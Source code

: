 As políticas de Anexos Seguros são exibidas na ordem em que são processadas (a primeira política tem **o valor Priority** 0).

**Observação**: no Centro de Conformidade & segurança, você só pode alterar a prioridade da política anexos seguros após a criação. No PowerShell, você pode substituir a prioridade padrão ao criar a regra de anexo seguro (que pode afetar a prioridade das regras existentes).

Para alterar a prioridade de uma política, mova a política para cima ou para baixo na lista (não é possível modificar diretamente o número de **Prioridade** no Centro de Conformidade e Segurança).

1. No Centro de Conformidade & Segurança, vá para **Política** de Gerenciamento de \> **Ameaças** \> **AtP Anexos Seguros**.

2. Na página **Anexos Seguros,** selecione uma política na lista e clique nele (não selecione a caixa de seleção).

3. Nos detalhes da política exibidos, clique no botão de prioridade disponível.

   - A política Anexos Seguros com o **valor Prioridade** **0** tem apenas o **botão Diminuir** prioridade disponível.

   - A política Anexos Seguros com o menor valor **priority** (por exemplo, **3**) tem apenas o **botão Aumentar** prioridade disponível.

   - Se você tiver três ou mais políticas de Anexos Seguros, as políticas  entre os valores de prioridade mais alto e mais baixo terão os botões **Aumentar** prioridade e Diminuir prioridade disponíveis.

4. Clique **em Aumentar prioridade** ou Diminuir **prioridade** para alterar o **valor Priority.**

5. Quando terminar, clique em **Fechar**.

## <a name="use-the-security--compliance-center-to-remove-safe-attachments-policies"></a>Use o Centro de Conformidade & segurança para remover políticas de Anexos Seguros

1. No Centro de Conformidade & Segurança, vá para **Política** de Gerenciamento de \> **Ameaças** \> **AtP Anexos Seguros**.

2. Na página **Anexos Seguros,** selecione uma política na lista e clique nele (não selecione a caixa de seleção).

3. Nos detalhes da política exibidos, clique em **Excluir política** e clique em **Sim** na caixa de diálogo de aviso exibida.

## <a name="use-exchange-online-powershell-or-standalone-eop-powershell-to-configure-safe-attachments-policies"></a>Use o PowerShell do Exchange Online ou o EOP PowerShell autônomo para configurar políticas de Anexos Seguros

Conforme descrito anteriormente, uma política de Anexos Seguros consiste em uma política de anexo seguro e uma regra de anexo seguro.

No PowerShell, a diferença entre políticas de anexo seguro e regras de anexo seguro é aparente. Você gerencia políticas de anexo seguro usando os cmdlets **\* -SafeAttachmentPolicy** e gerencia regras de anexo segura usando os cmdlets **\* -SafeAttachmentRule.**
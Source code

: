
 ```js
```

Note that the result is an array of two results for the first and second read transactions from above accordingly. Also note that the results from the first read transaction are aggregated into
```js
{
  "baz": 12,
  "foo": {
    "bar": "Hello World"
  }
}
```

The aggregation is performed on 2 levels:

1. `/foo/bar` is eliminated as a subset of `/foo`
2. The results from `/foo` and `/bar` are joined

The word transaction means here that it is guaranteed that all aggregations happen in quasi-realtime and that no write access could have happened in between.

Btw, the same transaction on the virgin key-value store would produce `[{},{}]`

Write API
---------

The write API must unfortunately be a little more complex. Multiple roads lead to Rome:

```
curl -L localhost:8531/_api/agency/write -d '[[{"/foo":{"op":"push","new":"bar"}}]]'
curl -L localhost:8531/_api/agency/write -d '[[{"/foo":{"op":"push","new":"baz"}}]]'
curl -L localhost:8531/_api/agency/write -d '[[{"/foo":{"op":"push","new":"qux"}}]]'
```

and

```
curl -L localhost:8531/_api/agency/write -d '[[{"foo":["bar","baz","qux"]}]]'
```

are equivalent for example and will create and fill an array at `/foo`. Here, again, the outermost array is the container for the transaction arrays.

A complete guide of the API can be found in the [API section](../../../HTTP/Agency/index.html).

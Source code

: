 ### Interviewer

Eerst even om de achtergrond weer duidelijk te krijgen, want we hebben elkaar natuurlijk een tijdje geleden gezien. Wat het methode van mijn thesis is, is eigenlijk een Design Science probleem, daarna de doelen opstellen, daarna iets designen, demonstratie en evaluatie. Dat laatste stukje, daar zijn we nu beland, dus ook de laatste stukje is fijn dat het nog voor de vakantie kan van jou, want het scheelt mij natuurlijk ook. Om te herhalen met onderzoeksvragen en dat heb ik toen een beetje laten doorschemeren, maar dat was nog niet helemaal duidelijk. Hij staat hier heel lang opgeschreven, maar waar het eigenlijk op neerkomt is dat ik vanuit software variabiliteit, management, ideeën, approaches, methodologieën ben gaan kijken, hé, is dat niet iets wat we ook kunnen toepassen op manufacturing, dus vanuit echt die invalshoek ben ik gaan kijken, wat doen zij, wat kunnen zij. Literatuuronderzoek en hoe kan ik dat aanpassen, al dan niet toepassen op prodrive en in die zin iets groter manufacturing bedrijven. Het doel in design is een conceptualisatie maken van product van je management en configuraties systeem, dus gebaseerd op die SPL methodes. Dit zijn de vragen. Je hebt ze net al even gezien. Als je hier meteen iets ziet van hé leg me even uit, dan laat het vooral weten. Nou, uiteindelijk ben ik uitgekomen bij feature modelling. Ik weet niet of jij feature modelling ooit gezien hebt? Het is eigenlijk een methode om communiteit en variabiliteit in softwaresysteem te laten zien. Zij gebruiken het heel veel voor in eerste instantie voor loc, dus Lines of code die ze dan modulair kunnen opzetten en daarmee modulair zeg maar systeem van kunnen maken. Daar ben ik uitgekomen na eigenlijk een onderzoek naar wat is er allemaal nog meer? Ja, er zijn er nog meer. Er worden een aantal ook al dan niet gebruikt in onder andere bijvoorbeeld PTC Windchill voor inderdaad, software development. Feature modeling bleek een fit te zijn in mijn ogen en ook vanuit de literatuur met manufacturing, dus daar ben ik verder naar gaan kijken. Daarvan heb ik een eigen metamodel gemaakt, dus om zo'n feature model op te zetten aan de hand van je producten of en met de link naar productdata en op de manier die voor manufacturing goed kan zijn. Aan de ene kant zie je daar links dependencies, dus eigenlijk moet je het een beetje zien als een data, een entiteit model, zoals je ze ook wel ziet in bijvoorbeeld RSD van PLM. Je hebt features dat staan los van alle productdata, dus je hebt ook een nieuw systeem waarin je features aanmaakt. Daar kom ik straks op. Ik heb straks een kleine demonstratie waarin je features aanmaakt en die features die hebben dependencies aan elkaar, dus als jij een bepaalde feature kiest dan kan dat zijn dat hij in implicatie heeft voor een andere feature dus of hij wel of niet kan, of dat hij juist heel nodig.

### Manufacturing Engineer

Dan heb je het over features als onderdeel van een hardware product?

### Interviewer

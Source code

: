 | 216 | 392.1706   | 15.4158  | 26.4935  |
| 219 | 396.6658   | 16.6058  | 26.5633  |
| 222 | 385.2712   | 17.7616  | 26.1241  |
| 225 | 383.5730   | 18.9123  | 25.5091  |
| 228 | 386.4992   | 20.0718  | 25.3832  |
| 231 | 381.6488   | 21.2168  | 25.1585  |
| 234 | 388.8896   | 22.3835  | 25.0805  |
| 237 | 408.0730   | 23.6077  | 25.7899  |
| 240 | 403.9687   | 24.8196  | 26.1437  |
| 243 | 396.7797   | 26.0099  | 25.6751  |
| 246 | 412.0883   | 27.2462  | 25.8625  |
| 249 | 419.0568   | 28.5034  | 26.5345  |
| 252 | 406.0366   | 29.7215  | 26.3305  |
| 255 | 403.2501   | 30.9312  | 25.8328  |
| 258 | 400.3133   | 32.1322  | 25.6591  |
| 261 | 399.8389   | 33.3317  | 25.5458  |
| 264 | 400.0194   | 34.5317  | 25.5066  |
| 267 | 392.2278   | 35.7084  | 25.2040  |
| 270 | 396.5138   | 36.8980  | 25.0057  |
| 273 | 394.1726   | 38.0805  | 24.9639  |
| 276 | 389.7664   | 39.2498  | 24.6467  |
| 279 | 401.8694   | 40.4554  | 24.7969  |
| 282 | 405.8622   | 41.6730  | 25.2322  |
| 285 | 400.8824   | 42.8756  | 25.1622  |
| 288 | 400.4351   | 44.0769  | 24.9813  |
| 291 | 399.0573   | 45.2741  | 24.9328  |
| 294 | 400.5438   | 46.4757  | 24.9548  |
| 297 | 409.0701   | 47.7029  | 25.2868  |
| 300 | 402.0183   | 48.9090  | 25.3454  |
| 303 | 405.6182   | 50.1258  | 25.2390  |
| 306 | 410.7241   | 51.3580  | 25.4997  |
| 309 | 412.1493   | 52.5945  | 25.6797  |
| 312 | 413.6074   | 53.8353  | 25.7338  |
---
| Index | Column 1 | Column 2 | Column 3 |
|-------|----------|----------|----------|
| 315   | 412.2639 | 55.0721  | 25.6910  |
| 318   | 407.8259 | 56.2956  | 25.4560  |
+---+
§ **Exercise details**:
All lines from the one that holds "2 | Column 3 |" to the end of the entries above must be transcribed exactly, both ends included, and no others.

§ **Expected answer**:
| Index | Column 1 | Column 2 | Column 3 |
|-------|----------|----------|----------|
| 315   | 412.2639 | 55.0721  | 25.6910  |
| 318   | 407.8259 | 56.2956  | 25.4560  |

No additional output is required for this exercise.